There are signs that a number of Scottish local authorities are looking to improve and revamp their housing stock. Reports suggest councils have recently visited numerous council properties across Scotland to clarify who lives there, whether they have house insurance, the state of the property and other details. This initially prompted a degree of concern and uncertainty amongst council tenants and it is fair to say these fears have not been totally allayed. Why have the councils decided to do this now? What is their agenda? What is the long-term goal?
Council housing stock
It is not just Scotland where council housing stock is at dangerously low levels compared to demand. This is a problem which is causing issues right across the United Kingdom. Until recently it was possible to acquire your council property under the “right to buy” scheme although the vast majority of these have now been closed. On the flip side it is worth noting that numerous local councils across Scotland have significant landbanks – which they can build on, but so far there has been limited development.

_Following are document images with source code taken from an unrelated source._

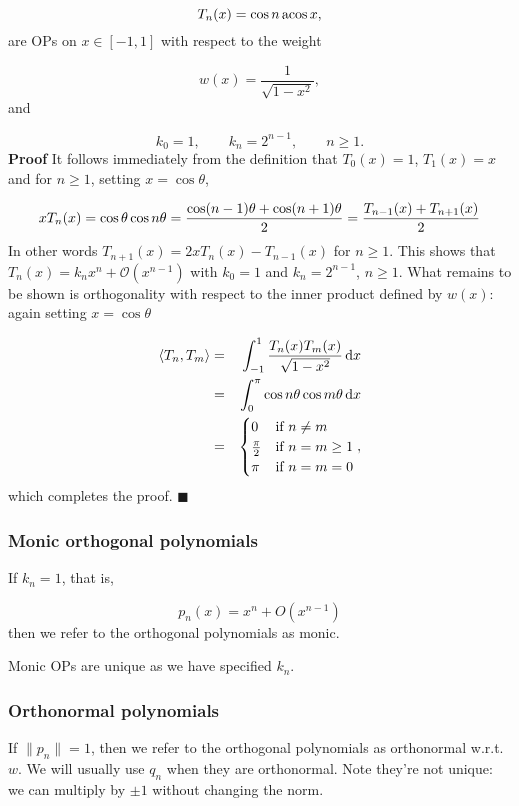 \documentclass[12pt,a4paper]{article}
\begin{document}
\[
T_n(x) = \cos n\,{\rm acos}\, x,
\]
are OPs on $x \in [-1, 1]$ with respect to the weight

\[
w(x) = \frac{1}{\sqrt{1 - x^2}},
\]
and

\[
k_0 = 1, \qquad k_n = 2^{n-1}, \qquad n \geq 1.
\]
\textbf{Proof}  It follows immediately from the definition that $T_0(x) = 1$, $T_{1}(x) = x$ and for $n \geq 1$, setting $x = \cos \theta$,

\[
x T_n(x) = \cos \ensuremath{\theta} \cos n \ensuremath{\theta} = {\cos(n-1)\ensuremath{\theta} + \cos(n+1)\ensuremath{\theta} \over 2} = {T_{n-1}(x) + T_{n+1}(x) \over 2}
\]
In other words $T_{n+1}(x) = 2x T_n(x) - T_{n-1}(x)$ for $n \geq 1$. This shows that $T_n(x) = k_nx^{n} + \mathcal{O}(x^{n-1})$ with $k_0 = 1$ and $k_n = 2^{n-1}$, $n \geq 1$.  What remains to be shown is orthogonality with respect to the inner product defined by $w(x)$: again setting $x = \cos \theta$


\begin{eqnarray*}
\langle T_n, T_m\rangle &=& \int_{-1}^{1}\frac{T_n(x)T_m(x)}{\sqrt{1 - x^2}}\, {\rm d}x \\
  &= & \int_{0}^{\pi} \cos n\theta \cos m\theta \, {\rm d}x \\
  &=& \begin{cases} 
0 & \text{if } n \neq m \\
\frac{\pi}{2} & \text{if } n = m \geq 1 \\
\pi & \text{if } n = m = 0
\end{cases},
\end{eqnarray*}
which completes the proof.  $\blacksquare$

\subsubsection{Monic orthogonal polynomials}
If $k_n = 1$, that is,

\[
p_n(x) = x^n + O(x^{n-1})
\]
then we refer to the orthogonal polynomials as monic.

Monic OPs are unique as we have specified $k_n$.

\subsubsection{Orthonormal polynomials}
If  $\| p_n \| = 1$, then we refer to the orthogonal polynomials as orthonormal w.r.t. $w$. We will usually use $q_n$ when they are orthonormal.   Note they're not unique: we can multiply by $\pm 1$ without changing the norm.
\end{document}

Improving living standards
The recent move by local councils in Scotland has seen gardens checked, bins monitored and blanket warnings issued to tenants in individual courts where rubbish has been left. This has caused some unrest because it seems to be a limited few who are not abiding by the bin and garden regulations on their tenancy. The idea that an entire court could be effectively smeared as a consequence of actions taken by a limited few seems unfair. Or is this the cheapest and most effective way to do it?
Thankfully, the vast majority of so-called “sink estates” are now a thing of the past. It is fair to say there have been some major improvements in council housing but more work is needed. Nobody who was abiding by their tenancy would disagree to an annual inspection but a reduction in services, such as refuse collection, that is very different.

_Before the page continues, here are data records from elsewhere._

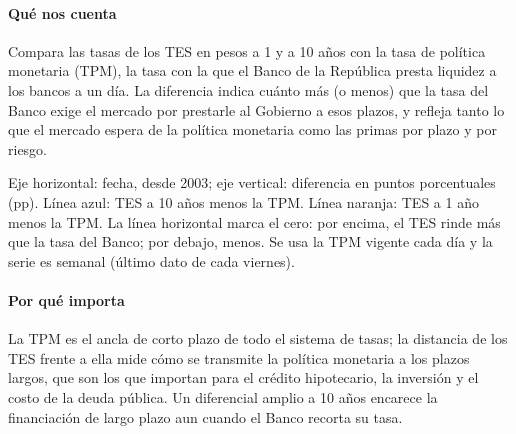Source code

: \paragraph{Qué nos cuenta}
Compara las tasas de los TES en pesos a 1 y a 10 años con la tasa de política monetaria (TPM), la tasa con la que el Banco de la República presta liquidez a los bancos a un día. La diferencia indica cuánto más (o menos) que la tasa del Banco exige el mercado por prestarle al Gobierno a esos plazos, y refleja tanto lo que el mercado espera de la política monetaria como las primas por plazo y por riesgo.

\begin{leer}
Eje horizontal: fecha, desde 2003; eje vertical: diferencia en puntos porcentuales (pp). Línea azul: TES a 10 años menos la TPM. Línea naranja: TES a 1 año menos la TPM. La línea horizontal marca el cero: por encima, el TES rinde más que la tasa del Banco; por debajo, menos. Se usa la TPM vigente cada día y la serie es semanal (último dato de cada viernes).
\end{leer}

\paragraph{Por qué importa}
La TPM es el ancla de corto plazo de todo el sistema de tasas; la distancia de los TES frente a ella mide cómo se transmite la política monetaria a los plazos largos, que son los que importan para el crédito hipotecario, la inversión y el costo de la deuda pública. Un diferencial amplio a 10 años encarece la financiación de largo plazo aun cuando el Banco recorta su tasa.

Increased rents on the way?
If a council was looking to significantly improve the living standards in a particular area you’d expect the authorities to want a degree of payback going forward? Whether this would be an increase in rent, or increase in council tax, very few councils invest money for the sake of it. However, there is one drawback.
The threat to remove individual housing bins from whole courts of council property, as a consequence of actions taken by a minority, seems unfair. Maybe this is a means of reducing the funds required to operate local services such as refuse collection? Communal bins, which are being suggested in some areas, would require one pickup from the refuse wagon rather than collecting individual bins.

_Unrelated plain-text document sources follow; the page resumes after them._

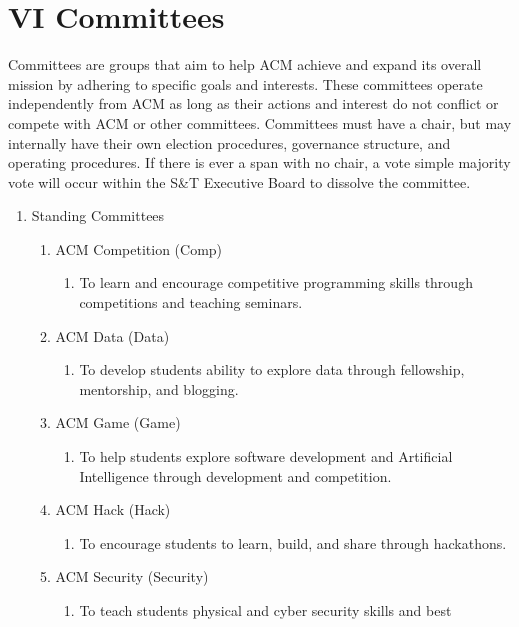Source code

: 
\section{VI \textendash{} Committees}
Committees are groups that aim to help ACM achieve and expand its overall mission
by adhering to specific goals and interests. These committees operate
independently from ACM as long as their actions and interest do not conflict or
compete with ACM or other committees. Committees must have a chair, but may
internally have their own election procedures, governance structure, and
operating procedures. If there is ever a span with no chair, a vote simple
majority vote will occur within the S\&T Executive Board to dissolve the
committee.
\begin{enumerate}[label=\Alph*.]
  \item Standing Committees
    \begin{enumerate}
      \item ACM Competition (Comp)
        \begin{enumerate}
          \item To learn and encourage competitive programming skills through
          competitions and teaching seminars.
        \end{enumerate}
      \item ACM Data (Data)
        \begin{enumerate}
          \item To develop students ability to explore data through fellowship,
            mentorship, and blogging.
        \end{enumerate}
      \item ACM Game (Game)
        \begin{enumerate}
          \item To help students explore software development and Artificial
            Intelligence through development and competition.
        \end{enumerate}
      \item ACM Hack (Hack)
        \begin{enumerate}
          \item To encourage students to learn, build, and share through
            hackathons.
        \end{enumerate}
      \item ACM Security (Security)
        \begin{enumerate}
          \item To teach students physical and cyber security skills and best

\end{enumerate}
\end{enumerate}
\end{enumerate}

We know that various housing associations across the UK receive significant funding from central government and local authorities. Could it be that councils in Scotland are looking to “spruce up their housing estates” before transferring them to more commercially operated housing associations? This would obviously be a significant change from historic management styles but many councils claim that austerity is still biting and they need more money or reduced expenditure.
It is extremely positive to see councils in Scotland regularly checking on council properties to see who lives there, whether they are abiding by their tenancy agreement and maintaining both the property and garden area. The idea of taking away individual property bins in favour of communal bins smells of cost-cutting. The fact that some council housing developments in Scotland have received warning letters from the local authorities suggests that something is afoot. They know who the culprits are, the minority ignoring refuse collection guidelines for one, but they don’t seem willing to do anything about it. That prompts the question, why?